X-Engine Columnar Tables for PB-Scale Analytics - PolarDB

PolarDB for MySQL provides X-Engine column-oriented tables to reduce storage costs and accelerate analytical queries on large datasets. Column-oriented storage, efficient compression, and parallel computing reduce storage costs to 10% of the original and improve analytical query performance by an order of magnitude—within the MySQL ecosystem, without a separate analytical system.

Architecture

X-Engine column-oriented tables use a compute-storage decoupled architecture. Compute and storage resources scale independently, delivering PB-scale data processing capabilities. The storage layer uses a distributed file system and Object Storage Service (OSS). The compute layer delivers high-performance analytics through the query optimizer, execution operator, and storage engine.

PolarDB overall architecture

PolarDB uses a compute-storage decoupled architecture built on a distributed storage layer. Using the ParallelRaft protocol, it ensures multi-replica consistency and transparently supports OSS. Compute nodes consist of one read/write node (RW) and one or more read-only nodes (RO). PolarDB supports both InnoDB and X-Engine engines. The database proxy acts as a bridge between applications and compute nodes, providing read/write splitting and load balancing.

Column-oriented table architecture

The architecture relies on three core components:

Query optimizer: A built-in cost-based optimizer (CBO) for hybrid row-column storage that automatically selects the optimal execution plan—row store or column store—based on query cost.
Execution operator: Uses column-oriented vectorization and parallel execution to accelerate analytical queries for single-table and multi-table joins through batch processing.
Storage engine: Supports real-time transactional updates. The primary table uses column-oriented storage and delivers fast update capability through the Non-Clustered Index (NCI) component. It marks deleted data using a Delete-mask mechanism, enabling efficient parallel queries without impacting real-time writes. A row-oriented secondary index filters out invalid data to further improve query efficiency.

Key capabilities

High cost-effectiveness: Column-oriented storage, efficient encoding, and high-ratio compression—combined with low-cost storage media such as OSS—reduce storage and processing costs for massive data by up to 90%.
High-performance real-time analytics: Data becomes immediately available for analytical queries after ingestion. Multi-core parallelism, vectorization, and Massively Parallel Processing (MPP) deliver query performance comparable to dedicated analytical databases.
100% MySQL compatibility: Provides a data type system and protocol consistent with MySQL and supports flexible type conversion. Existing applications and tools connect without modification.
Independent elastic scaling: The compute-storage decoupled architecture allows compute nodes and storage capacity to scale independently on demand, handling business peaks and data growth seamlessly.
Wide table support: A single table supports up to 10,000 columns, satisfying high-concurrency write and large wide table storage needs.
Simplified operations: Delivers high-compression storage and high-performance analytics within a single database engine, with full DDL and DML support—no additional technology stack required.
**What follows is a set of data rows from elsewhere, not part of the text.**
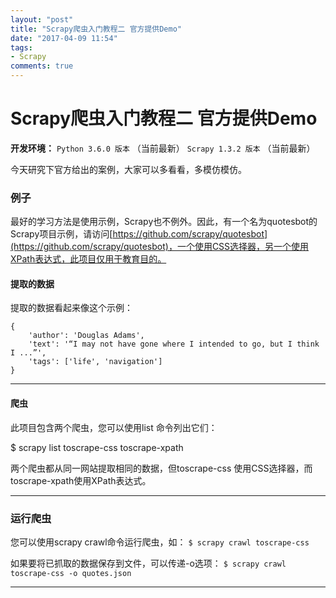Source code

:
 ```yaml
---
layout: "post"
title: "Scrapy爬虫入门教程二 官方提供Demo"
date: "2017-04-09 11:54"
tags:
- Scrapy
comments: true
---
```


# Scrapy爬虫入门教程二 官方提供Demo


**开发环境：**
`Python 3.6.0 版本` （当前最新）
`Scrapy 1.3.2 版本` （当前最新）

今天研究下官方给出的案例，大家可以多看看，多模仿模仿。

### 例子

最好的学习方法是使用示例，Scrapy也不例外。因此，有一个名为quotesbot的 Scrapy项目示例，请访问[https://github.com/scrapy/quotesbot](https://github.com/scrapy/quotesbot)，一个使用CSS选择器，另一个使用XPath表达式，此项目仅用于教育目的。

#### 提取的数据

提取的数据看起来像这个示例：

    {
        'author': 'Douglas Adams',
        'text': '“I may not have gone where I intended to go, but I think I ...”',
        'tags': ['life', 'navigation']
    }

---

#### 爬虫

此项目包含两个爬虫，您可以使用list 命令列出它们：

$ scrapy list
toscrape-css
toscrape-xpath

两个爬虫都从同一网站提取相同的数据，但toscrape-css 使用CSS选择器，而toscrape-xpath使用XPath表达式。

---

### 运行爬虫

您可以使用scrapy crawl命令运行爬虫，如：
`$ scrapy crawl toscrape-css`

如果要将已抓取的数据保存到文件，可以传递-o选项：
`$ scrapy crawl toscrape-css -o quotes.json`

---

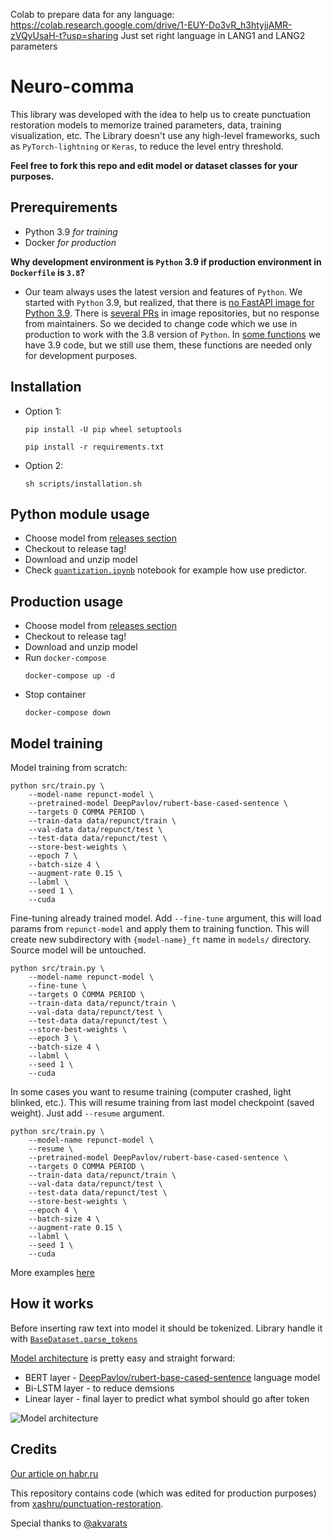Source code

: Colab to prepare data for any language:
https://colab.research.google.com/drive/1-EUY-Do3vR_h3htyjjAMR-zVQyUsaH-t?usp=sharing
Just set right language in LANG1 and LANG2 parameters






# Neuro-comma

This library was developed with the idea to help us to create punctuation restoration models to memorize trained parameters, data, training visualization, etc. The Library doesn't use any high-level frameworks, such as `PyTorch-lightning` or `Keras`, to reduce the level entry threshold.

**Feel free to fork this repo and edit model or dataset classes for your purposes.**

## Prerequirements
 
 - Python 3.9 *for training*
 - Docker *for production*
  
**Why development environment is `Python` 3.9 if production environment in `Dockerfile` is `3.8`?**

 - Our team always uses the latest version and features of `Python`. We started with `Python` 3.9, but realized, that there is [no FastAPI image for Python 3.9](https://hub.docker.com/r/tiangolo/uvicorn-gunicorn-fastapi). There is [several PRs](https://github.com/tiangolo/uvicorn-gunicorn-docker/pulls) in image repositories, but no response from maintainers. So we decided to change code which we use in production to work with the 3.8 version of `Python`. In [some functions](https://github.com/sviperm/neuro-comma/blob/69e4fe6f1d0be343d4fe1ade522d587d51ef7743/src/neuro_comma/utils.py#L10) we have 3.9 code, but we still use them, these functions are needed only for development purposes.

## Installation
 
 - Option 1:
    ```shell
    pip install -U pip wheel setuptools
    ```
    ```shell
    pip install -r requirements.txt
    ```
  - Option 2:
    ```shell
    sh scripts/installation.sh
    ```

## Python module usage
 - Choose model from [releases section](https://github.com/sviperm/neuro-comma/releases)
 - Checkout to release tag!
 - Download and unzip model
 - Check [`quantization.ipynb`](https://github.com/sviperm/neuro-comma/blob/repunct-quant/notebooks/quantization.ipynb) notebook for example how use predictor.


## Production usage
 - Choose model from [releases section](https://github.com/sviperm/neuro-comma/releases)
 - Checkout to release tag!
 - Download and unzip model
 - Run `docker-compose`
    ```shell
    docker-compose up -d
    ```
  - Stop container
    ```shell
    docker-compose down
    ```

## Model training

Model training from scratch:
```shell
python src/train.py \
    --model-name repunct-model \
    --pretrained-model DeepPavlov/rubert-base-cased-sentence \
    --targets O COMMA PERIOD \
    --train-data data/repunct/train \
    --val-data data/repunct/test \
    --test-data data/repunct/test \
    --store-best-weights \
    --epoch 7 \
    --batch-size 4 \
    --augment-rate 0.15 \
    --labml \
    --seed 1 \
    --cuda 
```

Fine-tuning already trained model. Add `--fine-tune` argument, this will load params from `repunct-model` and apply them to training function. This will create new subdirectory with `{model-name}_ft` name in `models/` directory. Source model will be untouched.

```shell
python src/train.py \
    --model-name repunct-model \
    --fine-tune \
    --targets O COMMA PERIOD \
    --train-data data/repunct/train \
    --val-data data/repunct/test \
    --test-data data/repunct/test \
    --store-best-weights \
    --epoch 3 \
    --batch-size 4 \
    --labml \
    --seed 1 \
    --cuda 
```

In some cases you want to resume training (computer crashed, light blinked, etc.). This will resume training from last model checkpoint (saved weight). Just add `--resume` argument.

```shell
python src/train.py \
    --model-name repunct-model \
    --resume \
    --pretrained-model DeepPavlov/rubert-base-cased-sentence \
    --targets O COMMA PERIOD \
    --train-data data/repunct/train \
    --val-data data/repunct/test \
    --test-data data/repunct/test \
    --store-best-weights \
    --epoch 4 \
    --batch-size 4 \
    --augment-rate 0.15 \
    --labml \
    --seed 1 \
    --cuda 
```

More examples [here](https://github.com/sviperm/neuro-comma/tree/master/scripts)

## How it works

Before inserting raw text into model it should be tokenized. Library handle it with [`BaseDataset.parse_tokens`](https://github.com/sviperm/neuro-comma/blob/fc89b977b5e3caf866f54f9e2a0d9503869a8a57/src/neuro_comma/dataset.py#L63)

[Model architecture](https://github.com/sviperm/neuro-comma/blob/fc89b977b5e3caf866f54f9e2a0d9503869a8a57/src/neuro_comma/model.py#L15) is pretty easy and straight forward:
 - BERT layer - [DeepPavlov/rubert-base-cased-sentence](https://huggingface.co/DeepPavlov/rubert-base-cased-sentence) language model
 - Bi-LSTM layer - to reduce demsions
 - Linear layer - final layer to predict what symbol should go after token

![Model architecture](readme/model-architecture.png)
## Credits

[Our article on habr.ru](https://habr.com/ru/company/barsgroup/blog/563854/)

This repository contains code (which was edited for production purposes) from [xashru/punctuation-restoration](https://github.com/xashru/punctuation-restoration).

Special thanks to [@akvarats](https://github.com/akvarats)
Column-oriented tables are optimized for analytical workloads. Update and delete performance is relatively lower than row-oriented tables, because record location requires the NCI component rather than direct row access. For workloads with high-frequency inserts, deletes, and updates, row-oriented tables (InnoDB) remain the better fit. See Row-oriented vs. column-oriented tables for a full comparison.

Row-oriented vs. column-oriented tables

The following table compares X-Engine row-oriented tables and X-Engine column-oriented tables to help you choose the right table type.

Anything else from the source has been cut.